From another web site:
"The US market saw many of these cars arrive in "eta" form. The 2.7 litre eta engine was designed to use less fuel while still offering good performance, surely only Americans could ask for a 2.7 litre economy engine! This was a fairly durable engine whose only failing was its unwillingness to rev at high speeds."

In Europe, taxes are based on displacement, which is why it seems unfathomable to Europeans that the US market would want a large motor with limited horsepower. They want tiny engines that can still pull a car 120 mph.
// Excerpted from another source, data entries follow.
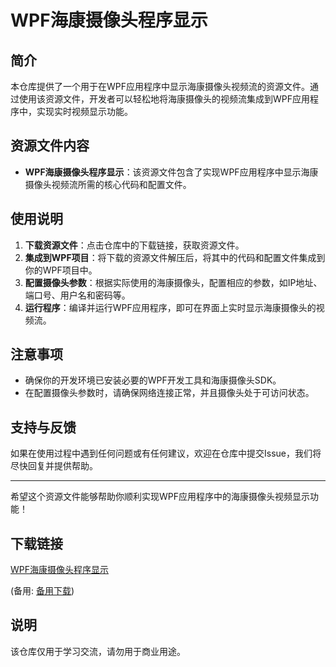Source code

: # WPF海康摄像头程序显示

## 简介

本仓库提供了一个用于在WPF应用程序中显示海康摄像头视频流的资源文件。通过使用该资源文件，开发者可以轻松地将海康摄像头的视频流集成到WPF应用程序中，实现实时视频显示功能。

## 资源文件内容

- **WPF海康摄像头程序显示**：该资源文件包含了实现WPF应用程序中显示海康摄像头视频流所需的核心代码和配置文件。

## 使用说明

1. **下载资源文件**：点击仓库中的下载链接，获取资源文件。
2. **集成到WPF项目**：将下载的资源文件解压后，将其中的代码和配置文件集成到你的WPF项目中。
3. **配置摄像头参数**：根据实际使用的海康摄像头，配置相应的参数，如IP地址、端口号、用户名和密码等。
4. **运行程序**：编译并运行WPF应用程序，即可在界面上实时显示海康摄像头的视频流。

## 注意事项

- 确保你的开发环境已安装必要的WPF开发工具和海康摄像头SDK。
- 在配置摄像头参数时，请确保网络连接正常，并且摄像头处于可访问状态。

## 支持与反馈

如果在使用过程中遇到任何问题或有任何建议，欢迎在仓库中提交Issue，我们将尽快回复并提供帮助。

---

希望这个资源文件能够帮助你顺利实现WPF应用程序中的海康摄像头视频显示功能！

## 下载链接
[WPF海康摄像头程序显示](https://pan.quark.cn/s/ada2a11d3f6a) 

(备用: [备用下载](https://pan.baidu.com/s/1416ooXymzSflZRVCmBB7Uw?pwd=1234))

## 说明

该仓库仅用于学习交流，请勿用于商业用途。
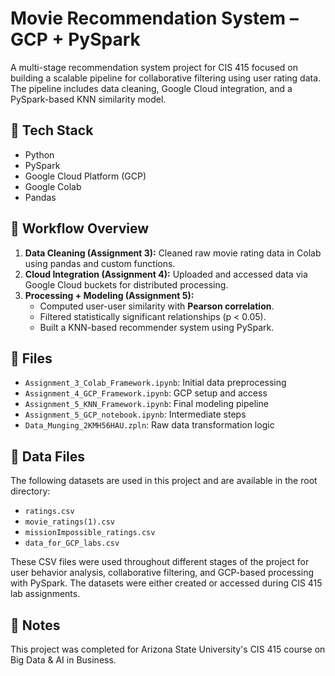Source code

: # Movie Recommendation System – GCP + PySpark

A multi-stage recommendation system project for CIS 415 focused on building a scalable pipeline for collaborative filtering using user rating data. The pipeline includes data cleaning, Google Cloud integration, and a PySpark-based KNN similarity model.

## 🚀 Tech Stack
- Python
- PySpark
- Google Cloud Platform (GCP)
- Google Colab
- Pandas

## 🔄 Workflow Overview
1. **Data Cleaning (Assignment 3):** Cleaned raw movie rating data in Colab using pandas and custom functions.
2. **Cloud Integration (Assignment 4):** Uploaded and accessed data via Google Cloud buckets for distributed processing.
3. **Processing + Modeling (Assignment 5):**
   - Computed user-user similarity with **Pearson correlation**.
   - Filtered statistically significant relationships (p < 0.05).
   - Built a KNN-based recommender system using PySpark.

## 📁 Files
- `Assignment_3_Colab_Framework.ipynb`: Initial data preprocessing
- `Assignment_4_GCP_Framework.ipynb`: GCP setup and access
- `Assignment_5_KNN_Framework.ipynb`: Final modeling pipeline
- `Assignment_5_GCP_notebook.ipynb`: Intermediate steps
- `Data_Munging_2KMH56HAU.zpln`: Raw data transformation logic

## 📂 Data Files
The following datasets are used in this project and are available in the root directory:

- `ratings.csv`
- `movie_ratings(1).csv`
- `missionImpossible_ratings.csv`
- `data_for_GCP_labs.csv`

These CSV files were used throughout different stages of the project for user behavior analysis, collaborative filtering, and GCP-based processing with PySpark. The datasets were either created or accessed during CIS 415 lab assignments.



## 📌 Notes
This project was completed for Arizona State University's CIS 415 course on Big Data & AI in Business.
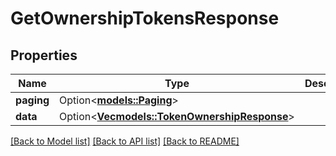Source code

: # GetOwnershipTokensResponse

## Properties

Name | Type | Description | Notes
------------ | ------------- | ------------- | -------------
**paging** | Option<[**models::Paging**](Paging.md)> |  | [optional]
**data** | Option<[**Vec<models::TokenOwnershipResponse>**](TokenOwnershipResponse.md)> |  | [optional]

[[Back to Model list]](../README.md#documentation-for-models) [[Back to API list]](../README.md#documentation-for-api-endpoints) [[Back to README]](../README.md)


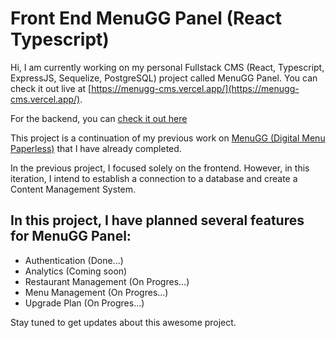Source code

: # Front End MenuGG Panel (React Typescript)

Hi, I am currently working on my personal Fullstack CMS (React, Typescript, ExpressJS, Sequelize, PostgreSQL) project called MenuGG Panel. You can check it out live at [https://menugg-cms.vercel.app/](https://menugg-cms.vercel.app/).

For the backend, you can [check it out here](https://github.com/raflij/api-menugg-backend)

This project is a continuation of my previous work on [MenuGG (Digital Menu Paperless)](https://menugg-cms.vercel.app/) that I have already completed.

In the previous project, I focused solely on the frontend. However, in this iteration, I intend to establish a connection to a database and create a Content Management System.

## In this project, I have planned several features for MenuGG Panel:
- Authentication (Done...)
- Analytics (Coming soon)
- Restaurant Management (On Progres...)
- Menu Management (On Progres...)
- Upgrade Plan (On Progres...)

Stay tuned to get updates about this awesome project.
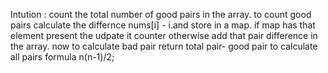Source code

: Intution :
count the total number of good pairs in the array.
to count good pairs calculate the differnce nums[i] - i.and store in a map.
if map has that element present  the udpate it counter otherwise add that pair difference in the array.
now to calculate bad  pair return total pair- good pair
to calculate all pairs formula n(n-1)/2;
​
​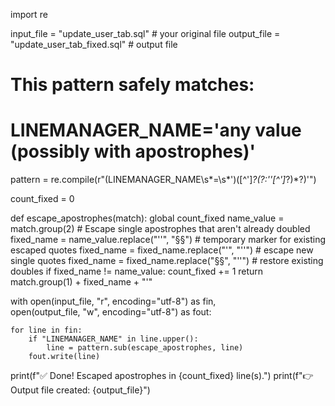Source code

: import re

input_file = "update_user_tab.sql"          # your original file
output_file = "update_user_tab_fixed.sql"   # output file

# This pattern safely matches:
# LINEMANAGER_NAME='any value (possibly with apostrophes)'
pattern = re.compile(r"(LINEMANAGER_NAME\s*=\s*')([^']*?(?:''[^']*?)*?)'")

count_fixed = 0

def escape_apostrophes(match):
    global count_fixed
    name_value = match.group(2)
    # Escape single apostrophes that aren't already doubled
    fixed_name = name_value.replace("''", "§§")  # temporary marker for existing escaped quotes
    fixed_name = fixed_name.replace("'", "''")   # escape new single quotes
    fixed_name = fixed_name.replace("§§", "''")  # restore existing doubles
    if fixed_name != name_value:
        count_fixed += 1
    return match.group(1) + fixed_name + "'"

with open(input_file, "r", encoding="utf-8") as fin, \
     open(output_file, "w", encoding="utf-8") as fout:

    for line in fin:
        if "LINEMANAGER_NAME" in line.upper():
            line = pattern.sub(escape_apostrophes, line)
        fout.write(line)

print(f"✅ Done! Escaped apostrophes in {count_fixed} line(s).")
print(f"👉 Output file created: {output_file}")
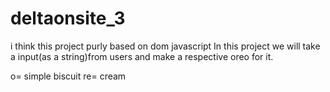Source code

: # deltaonsite_3
i think this project purly based on dom javascript
In this project we will take a input(as a string)from users and make a respective oreo for it.

o= simple biscuit
re= cream

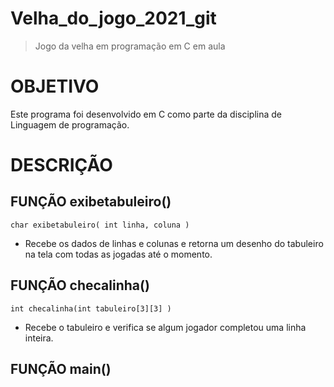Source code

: # Velha_do_jogo_2021_git

> Jogo da velha em programação em C em aula

# OBJETIVO

Este programa foi desenvolvido em C como parte da disciplina de Linguagem de programação.

# DESCRIÇÃO

## FUNÇÃO exibetabuleiro()

`char exibetabuleiro( int linha, coluna )`

- Recebe os dados de linhas e colunas e retorna um desenho do tabuleiro na tela com todas as jogadas até o momento.

## FUNÇÃO checalinha()

`int checalinha(int tabuleiro[3][3] )`

- Recebe o tabuleiro e verifica se algum jogador completou uma linha inteira.

## FUNÇÃO main()




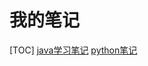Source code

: # 我的笔记
[TOC]
[java学习笔记](https://github.com/Bobbyyky/LearnNote/blob/master/Java%E5%AD%A6%E4%B9%A0%E7%AC%94%E8%AE%B0.md)
[python笔记](https://github.com/Bobbyyky/LearnNote/blob/master/Python%E7%AC%94%E8%AE%B0.md)
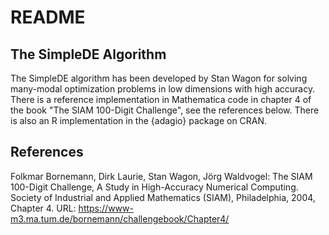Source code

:# README

## The SimpleDE Algorithm

The SimpleDE algorithm has been developed by Stan Wagon for solving many-modal optimization problems in low dimensions with high accuracy. There is a reference implementation in Mathematica code in chapter 4 of the book "The SIAM 100-Digit Challenge", see the references below. There is also an R implementation in the {adagio} package on CRAN.

## References

Folkmar Bornemann, Dirk Laurie, Stan Wagon, Jörg Waldvogel: The SIAM 100-Digit Challenge, A Study in High-Accuracy Numerical Computing. Society of Industrial and Applied Mathematics (SIAM), Philadelphia, 2004, Chapter 4.
URL: https://www-m3.ma.tum.de/bornemann/challengebook/Chapter4/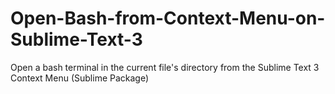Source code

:# Open-Bash-from-Context-Menu-on-Sublime-Text-3
Open a bash terminal in the current file's directory from the Sublime Text 3 Context Menu (Sublime Package)
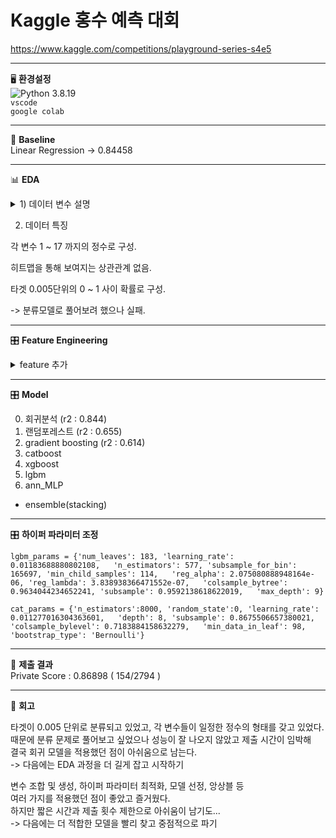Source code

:# Kaggle 홍수 예측 대회  

https://www.kaggle.com/competitions/playground-series-s4e5

---
🖥️ **환경설정**  
![Python 3.8.19](https://img.shields.io/badge/python-3.8.19-blue.svg)  
`vscode`  
`google colab`

---
🔼 **Baseline**  
 Linear Regression -> 0.84458

---

📊 **EDA**  
<details>
 <summary> 1) 데이터 변수 설명 </summary>

MonsoonIntensity: 몬순 강도  
TopographyDrainage: 지형 배수  
RiverManagement: 강 관리  
Deforestation: 산림 벌채  
Urbanization: 도시화  
ClimateChange: 기후 변화  
DamsQuality: 댐의 품질  
Siltation: 침적  
AgriculturalPractices: 농업 관행  
Encroachments: 침해  
IneffectiveDisasterPreparedness: 비효과적인 재난 대비  
DrainageSystems: 배수 시스템  
CoastalVulnerability: 해안 취약성  
Landslides: 산사태  
Watersheds: 유역  
DeterioratingInfrastructure: 악화되는 인프라  
PopulationScore: 인구 점수  
WetlandLoss: 습지 손실  
InadequatePlanning: 부적절한 계획  
PoliticalFactors: 정치적 요인
</details>

2) 데이터 특징

각 변수 1 ~ 17 까지의 정수로 구성.

히트맵을 통해 보여지는 상관관계 없음.

타겟 0.005단위의 0 ~ 1 사이 확률로 구성.

  -> 분류모델로 풀어보려 했으나 실패.
  
---

🎛️ **Feature Engineering**  

<details>
<summary> feature 추가 </summary> 

    df['CombinedUrbanImpact'] = df['Urbanization'] * df['PopulationScore']
    df['EnvironmentalDegradation'] = df['Deforestation'] + df['Siltation'] + df['WetlandLoss']
    df['InfrastructureVulnerability'] = df['DeterioratingInfrastructure'] + df['DrainageSystems'] + df['DamsQuality']
    df['NaturalDisasterRisk'] = df['MonsoonIntensity'] + df['ClimateChange'] + df['Landslides'] + df['CoastalVulnerability']
    df['ManagementEffectiveness'] = df['RiverManagement'] + df['AgriculturalPractices'] + df['Encroachments'] + df['InadequatePlanning'] + df['PoliticalFactors']
    df['Infrastructure_Risk'] = df['DamsQuality'] * df['DrainageSystems']
    df['wet_Risk'] = df['WetlandLoss'] * df['Encroachments']

    df['total'] = df[BASE_FEATURES].sum(axis=1)
    df['mean'] = df[BASE_FEATURES].mean(axis=1)
    df['std'] = df[BASE_FEATURES].std(axis=1)
    df['max'] = df[BASE_FEATURES].max(axis=1)
    df['min'] = df[BASE_FEATURES].min(axis=1)
    df['median'] = df[BASE_FEATURES].median(axis=1)
    df['ptp'] = df[BASE_FEATURES].values.ptp(axis=1)
    df['q25'] = df[BASE_FEATURES].quantile(0.25, axis=1)
    df['q75'] = df[BASE_FEATURES].quantile(0.75, axis=1)
    df['ClimateImpact'] = df['MonsoonIntensity'] + df['ClimateChange']
    df['AnthropogenicPressure'] = df['Deforestation'] + df['Urbanization'] + df['AgriculturalPractices'] + df['Encroachments']
    df['InfrastructureQuality'] = df['DamsQuality'] + df['DrainageSystems'] + df['DeterioratingInfrastructure']
    df['CoastalVulnerabilityTotal'] = df['CoastalVulnerability'] + df['Landslides']
    df['PreventiveMeasuresEfficiency'] = df['RiverManagement'] + df['IneffectiveDisasterPreparedness'] + df['InadequatePlanning']
    df['EcosystemImpact'] = df['WetlandLoss'] + df['Watersheds']
    df['SocioPoliticalContext'] = df['PopulationScore'] * df['PoliticalFactors']
   </details>

  ---
   
🎛️ **Model**  

0. 회귀분석 (r2 : 0.844)  
1. 랜덤포레스트 (r2 : 0.655)  
2. gradient boosting (r2 : 0.614)  
3. catboost
4. xgboost
5. lgbm
6. ann_MLP
- ensemble(stacking)
---

🎛️ **하이퍼 파라미터 조정**

`lgbm_params = {'num_leaves': 183, 'learning_rate': 0.01183688880802108,  
    'n_estimators': 577, 'subsample_for_bin': 165697, 'min_child_samples': 114,  
    'reg_alpha': 2.075080888948164e-06, 'reg_lambda': 3.838938366471552e-07,  
    'colsample_bytree': 0.9634044234652241, 'subsample': 0.9592138618622019,  
    'max_depth': 9}`

`cat_params = {'n_estimators':8000, 'random_state':0, 'learning_rate': 0.011277016304363601,  
    'depth': 8, 'subsample': 0.8675506657380021, 'colsample_bylevel': 0.7183884158632279,  
    'min_data_in_leaf': 98, 'bootstrap_type': 'Bernoulli'}`

---

🏁 **제출 결과**  
Private Score : 0.86898 ( 154/2794 )

---

📓 **회고**

타겟이 0.005 단위로 분류되고 있었고, 각 변수들이 일정한 정수의 형태를 갖고 있었다.  
때문에 분류 문제로 풀어보고 싶었으나 성능이 잘 나오지 않았고 제출 시간이 임박해  
결국 회귀 모델을 적용했던 점이 아쉬움으로 남는다.  
 -> 다음에는 EDA 과정을 더 길게 잡고 시작하기

변수 조합 및 생성, 하이퍼 파라미터 최적화, 모델 선정, 앙상블 등  
여러 가지를 적용했던 점이 좋았고 즐거웠다.  
하지만 짧은 시간과 제출 횟수 제한으로 아쉬움이 남기도...  
 -> 다음에는 더 적합한 모델을 빨리 찾고 중점적으로 파기
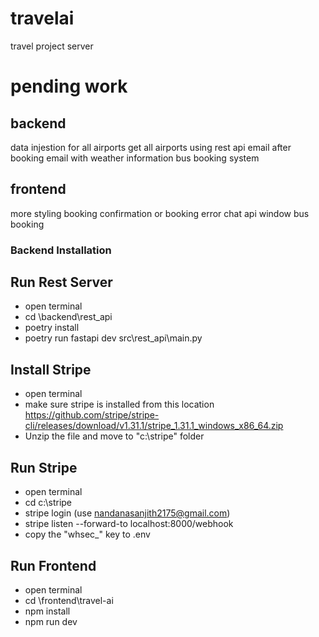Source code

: # travelai
travel project server
# pending work
## backend 
data injestion for all airports 
get all airports using rest api
email after booking
email with weather information
bus booking system
## frontend
more styling 
booking confirmation or booking error
chat api window
bus booking

### Backend Installation
## Run Rest Server
 - open terminal 
 - cd <proj-folder>\backend\rest_api
 - poetry install
 - poetry run fastapi dev src\rest_api\main.py

## Install Stripe
 - open terminal 
 - make sure stripe is installed from this location https://github.com/stripe/stripe-cli/releases/download/v1.31.1/stripe_1.31.1_windows_x86_64.zip
 - Unzip the file and move to "c:\stripe" folder

## Run Stripe
 - open terminal 
 - cd c:\stripe
 - stripe login (use nandanasanjith2175@gmail.com)
 - stripe listen --forward-to localhost:8000/webhook
 - copy the "whsec_" key to .env

## Run Frontend
 - open terminal 
 - cd <proj-folder>\frontend\travel-ai
 - npm install
 - npm run dev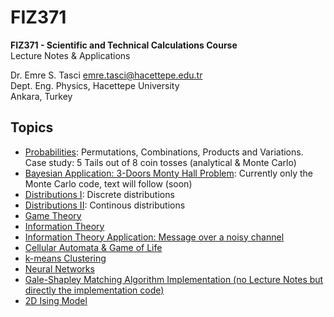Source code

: # FIZ371
**FIZ371 - Scientific and Technical Calculations Course**\
Lecture Notes & Applications

Dr. Emre S. Tasci <emre.tasci@hacettepe.edu.tr>\
Dept. Eng. Physics, Hacettepe University\
Ankara, Turkey

Topics
---
* [Probabilities](FIZ371_LN02_EST_Probabilities.ipynb): Permutations, Combinations, Products and Variations. Case study: 5 Tails out of 8 coin tosses (analytical & Monte Carlo)
* [Bayesian Application: 3-Doors Monty Hall Problem](FIZ371_LN08_EST_Application_Monty_Hall.ipynb): Currently only the Monte Carlo code, text will follow (soon)
* [Distributions I](FIZ371_LN10_EST_Distributions_1.ipynb): Discrete distributions
* [Distributions II](FIZ371_LN15_EST_Distributions_2.ipynb): Continous distributions
* [Game Theory](FIZ371_LN25_EST_Game_Theory.ipynb)
* [Information Theory](FIZ371_LN36_EST_Information_Theory.ipynb)
* [Information Theory Application: Message over a noisy channel](FIZ371_LN36_EST_Information_Theory_MessageTransmissionOverNoise.ipynb)
* [Cellular Automata & Game of Life](FIZ371_LN47_EST_CellularAutomata_GameOfLife.ipynb)
* [k-means Clustering](FIZ371_LN58_EST_ClusteringAndClassification.ipynb)
* [Neural Networks](FIZ371_LN69_EST_NeuralNetworks.ipynb)
* [Gale-Shapley Matching Algorithm Implementation (no Lecture Notes but directly the implementation code)](GaleShapleyMatching_Implementation.ipynb)
* [2D Ising Model](FIZ371_LN80_EST_2DIsing.ipynb)
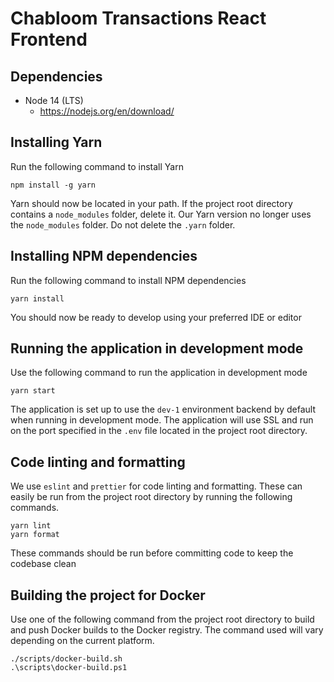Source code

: # Chabloom Transactions React Frontend

## Dependencies

* Node 14 (LTS)
    * https://nodejs.org/en/download/

## Installing Yarn

Run the following command to install Yarn

    npm install -g yarn

Yarn should now be located in your path. If the project root directory contains
a `node_modules` folder, delete it. Our Yarn version no longer uses the
`node_modules` folder. Do not delete the `.yarn` folder.

## Installing NPM dependencies

Run the following command to install NPM dependencies

    yarn install

You should now be ready to develop using your preferred IDE or editor

## Running the application in development mode

Use the following command to run the application in development mode

    yarn start

The application is set up to use the `dev-1` environment backend by default
when running in development mode. The application will use SSL and run on the
port specified in the `.env` file located in the project root directory.

## Code linting and formatting

We use `eslint` and `prettier` for code linting and formatting. These can
easily be run from the project root directory by running the following
commands.

    yarn lint
    yarn format

These commands should be run before committing code to keep the codebase clean

## Building the project for Docker

Use one of the following command from the project root directory to build and
push Docker builds to the Docker registry. The command used will vary depending
on the current platform.

    ./scripts/docker-build.sh
    .\scripts\docker-build.ps1
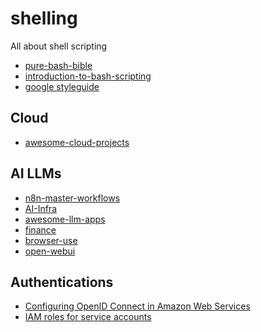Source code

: # shelling
All about shell scripting

- [pure-bash-bible](https://github.com/dylanaraps/pure-bash-bible)
- [introduction-to-bash-scripting](https://github.com/bobbyiliev/introduction-to-bash-scripting/blob/main/index.html)
- [google styleguide](https://google.github.io/styleguide/shellguide.html)

## Cloud
- [awesome-cloud-projects]((https://github.com/mzazon/awesome-cloud-projects))

## AI LLMs
- [n8n-master-workflows](https://github.com/djeknet/n8n-master-workflows)
- [AI-Infra](https://github.com/pacoxu/AI-Infra)
- [awesome-llm-apps](https://github.com/Shubhamsaboo/awesome-llm-apps)
- [finance](https://github.com/yorkeccak/finance)
- [browser-use](https://github.com/browser-use/browser-use)
- [open-webui](https://github.com/open-webui/open-webui)

## Authentications
- [Configuring OpenID Connect in Amazon Web Services](https://docs.github.com/en/actions/how-tos/secure-your-work/security-harden-deployments/oidc-in-aws?apiVersion=2022-11-28)
- [IAM roles for service accounts](https://docs.aws.amazon.com/eks/latest/userguide/iam-roles-for-service-accounts.html)
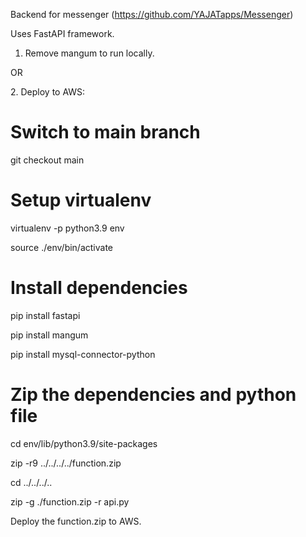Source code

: Backend for messenger (https://github.com/YAJATapps/Messenger)

Uses FastAPI framework.

1. Remove mangum to run locally.  
  
OR  
  
2. Deploy to AWS:

# Switch to main branch
git checkout main

# Setup virtualenv
virtualenv -p python3.9 env

source ./env/bin/activate

# Install dependencies
pip install fastapi

pip install mangum

pip install mysql-connector-python

# Zip the dependencies and python file
cd env/lib/python3.9/site-packages

zip -r9 ../../../../function.zip

cd ../../../..

zip -g ./function.zip -r api.py


Deploy the function.zip to AWS.
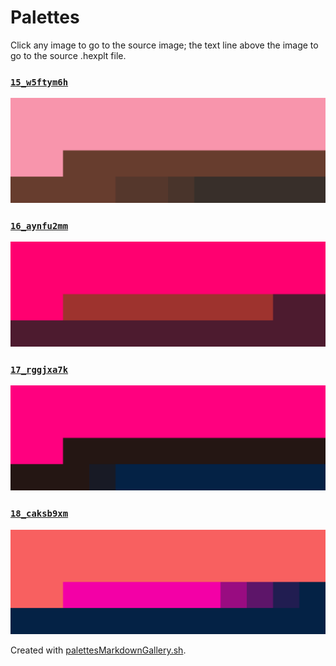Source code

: # Palettes

Click any image to go to the source image; the text line above the image to go to the source .hexplt file.

### [`15_w5ftym6h`](15_w5ftym6h.hexplt)

[ ![15_w5ftym6h.png](15_w5ftym6h.png) ](15_w5ftym6h.png)

### [`16_aynfu2mm`](16_aynfu2mm.hexplt)

[ ![16_aynfu2mm.png](16_aynfu2mm.png) ](16_aynfu2mm.png)

### [`17_rggjxa7k`](17_rggjxa7k.hexplt)

[ ![17_rggjxa7k.png](17_rggjxa7k.png) ](17_rggjxa7k.png)

### [`18_caksb9xm`](18_caksb9xm.hexplt)

[ ![18_caksb9xm.png](18_caksb9xm.png) ](18_caksb9xm.png)

Created with [palettesMarkdownGallery.sh](https://github.com/earthbound19/_ebDev/blob/master/scripts/imgAndVideo/palettesMarkdownGallery.sh).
Since we had a 55 mph national speed limit when the "e" engine was designed and gas prices had quadrupled, the US market received a unique motor.


----------



## taro (Aug 25, 2004)

James,

thanks for the response. yeah, i wish i could go for the 325i(s)s, but in order to justify a third car, it's got to be as economical as possible. coming from a suv though, i'm sure the 325e will feel pretty good.  

i'm debating between the 84-85s and the 86-87s. ideally, i'd like to get the 86-87s with abs and standard a/c, etc. (it'd be great if i could score a nice 325es), but if the difference in fuel economy is significant, i'd be willing to forego abs. thanks, taro


----------



## JamesSpot (Mar 4, 2003)

*318i or 318ti as an option?*

I've seen some great 4 cylinder 318i's for sale for around $10k with 60-70K miles. That would have all the economy of the "e" 6 cylinder, would still rev, and would be in the newer E36 platform. They were pretty reliable sporting cars and have all the looks and handling of the E36 with a less powerful engine.


----------



## The Roadstergal (Sep 7, 2002)

The 325e is a nice torquey car, easy to maintain, very good around-town commuter. I had an '86 and got 28-30mpg around town. I'd go for the '86-'87.
I dunno if it's how they all were, but mine was metered a little rich, and I leaned it out. That might also account for the different economy numbers.

Re: E36 318 - the E36 is significantly heavier than the E30. I prefer the latter.


----------



## taro (Aug 25, 2004)

thanks for the responses. 

James, $10k is more than i was hoping for. the 325e(s)s seem to be going for $1000-$3000 on average on ebay.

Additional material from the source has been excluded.